In ANSI files with a corner separator, the program detects columns and validate data, but not highlight columns.

When pressing Reformat, colours appear, but also appear a  char surrounding the separator.

Sample files and screenshots attached.

Corner_UTF8.csv Corner_ANSI.csv ANSI_Before_Reformat ANSI_After_Reformat UTF8

Notepad++ debug info:

Notepad++_DebugInfo.txt

rdipardo commented 1 year ago

Looks like a duplicate of #52

Try a newer version: https://github.com/BdR76/CSVLint/releases

favasa commented 1 year ago

I've tried the last version today. Now the strange char doesn't appear by highlight is not working after formatting:

image

rdipardo commented 1 year ago

highlight is not working after formatting

That's a separate issue; nothing to do with the column separator character.

The same thing happens every time a file is reloaded (File > Reload from Disk, or press CTRL+R).

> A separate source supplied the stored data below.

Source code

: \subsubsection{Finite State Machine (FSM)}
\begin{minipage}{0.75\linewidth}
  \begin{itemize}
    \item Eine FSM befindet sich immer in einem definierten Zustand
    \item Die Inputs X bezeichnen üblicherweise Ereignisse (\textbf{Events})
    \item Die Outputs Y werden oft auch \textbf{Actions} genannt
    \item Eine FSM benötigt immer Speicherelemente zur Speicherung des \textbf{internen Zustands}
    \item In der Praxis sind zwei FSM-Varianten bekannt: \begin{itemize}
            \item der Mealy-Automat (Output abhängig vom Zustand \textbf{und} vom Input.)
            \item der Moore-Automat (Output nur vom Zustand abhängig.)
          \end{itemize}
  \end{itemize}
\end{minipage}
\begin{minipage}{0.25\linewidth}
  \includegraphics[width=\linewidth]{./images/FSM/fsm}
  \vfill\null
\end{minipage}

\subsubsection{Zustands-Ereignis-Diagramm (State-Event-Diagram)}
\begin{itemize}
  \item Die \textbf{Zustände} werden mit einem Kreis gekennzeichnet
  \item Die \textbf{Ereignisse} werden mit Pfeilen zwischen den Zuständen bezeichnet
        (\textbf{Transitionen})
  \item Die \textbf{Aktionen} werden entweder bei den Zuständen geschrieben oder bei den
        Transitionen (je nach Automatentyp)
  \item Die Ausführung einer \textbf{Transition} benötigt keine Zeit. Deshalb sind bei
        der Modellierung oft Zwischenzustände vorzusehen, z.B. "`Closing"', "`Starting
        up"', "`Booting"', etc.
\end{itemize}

Here's a demonstration where ; is the column separator:

reloaded-bufr-not-lexed

favasa commented 1 year ago

Ok... Close that issue then. Thanks!

BdR76 commented 1 year ago

Actually no, this issue is not solved yet in the current version, the example files UTF8 and ANSI are still displayed like in the screenshot below.

csvlint_corner_separator

The problem is that the separator character is passed to the Lexer through the ScintillaGateway.SetProperty function and recieved by the Lexer.PropertySet function.

It is passed to the SetProperty like ¬ (char 172) but then it is received in PropertySet like a two-character string ¬ (char 194 + char 172). and the Lexer just took value[0] the first character from the string. So under the hood it incorrectly takes the  as the separator character. This is why the CSV Lint lexer makes the file all one color, just blue, becuase it doesn't find any separator.

I've just now changed this line so it takes the last character:

-- old:   separatorChar = value[0];
++ new:   separatorChar = value[value.Length-1]; //hack to fix syntax highlighting for corner ¬ separator

You can try it by downloading the development DLL v0.4.6.5ẞ, this does give the correct syntax highlighting for both the UTF 8 and ANSI file. But it feels a bit like a hack. The separator character shouldn't be converted to a two-byte value in the first place.

BdR76 commented 1 year ago

This issue is fixed in the latest version v0.4.6.5, see the releases page. You can download it manually and it will be available in the next Notepad++ update in the Plugin Manager.